What has brought this on? Well, a couple of things. I am realizing that I have deep issues related to jealousy and control. I have denied it for years but it's time to admit to it, to really own up to it. I am also accepting that other people will be born with that silver spoon that I wish I could've been privy to. That's never gonna happen for me, ever. Everything I attain will be through hard work. Nothing will ever be handed to me. There will be no inheritances, no windfalls. It reminds me of the friend I once had, a man, who said to me, "I just want someone to take care of me for a change." And this was from somebody who seemed to me to absolutely have it all.
I am jealous of anyone who had a safe, happy, non violent childhood, people whose parents didn't need to have a shotgun wedding. Why? Because they are far more at ease in their skin than I will ever be and, frankly, I am sick of feeling so worthless and damaged.
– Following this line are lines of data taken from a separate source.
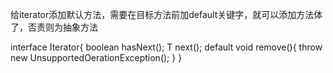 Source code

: 给iterator添加默认方法，需要在目标方法前加default关键字，就可以添加方法体了，否责则为抽象方法

interface Iterator<T>{
    boolean hasNext();
    T next();
    default void remove(){
        throw new UnsupportedOerationException();
    }
} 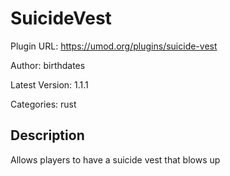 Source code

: # SuicideVest

Plugin URL: https://umod.org/plugins/suicide-vest

Author: birthdates

Latest Version: 1.1.1

Categories: rust

## Description

Allows players to have a suicide vest that blows up
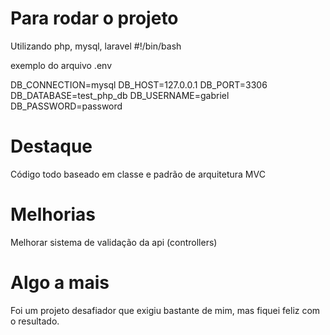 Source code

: # Para rodar o projeto

Utilizando php, mysql, laravel
#!/bin/bash

exemplo do arquivo .env

DB_CONNECTION=mysql
DB_HOST=127.0.0.1
DB_PORT=3306
DB_DATABASE=test_php_db
DB_USERNAME=gabriel
DB_PASSWORD=password

# Destaque

Código todo baseado em classe e padrão de arquitetura MVC

# Melhorias

Melhorar sistema de validação da api (controllers)

# Algo a mais

Foi um projeto desafiador que exigiu bastante de mim, mas fiquei feliz com o resultado.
I know now that I will always be a work-in-progress, right up until the day I die. I am always going to be a work in progress. I will take 3 steps forward, and 2 back, forever. I know that I need to create better life coping skills because life sure ain't gonna get any easier. Maybe that is the key that will unlock me from the chains that, for now, tie me to the fridge and pantry.
I also need to learn to stop being jealous, to free myself from the angst. Accept. Move on. There is still a lot of life to live and I want to find the courage to live it. I hope I can because, lately, I am seeing just how damaged I really am.
I am the ornament that was smashed and glued back together, with all the cracks showing.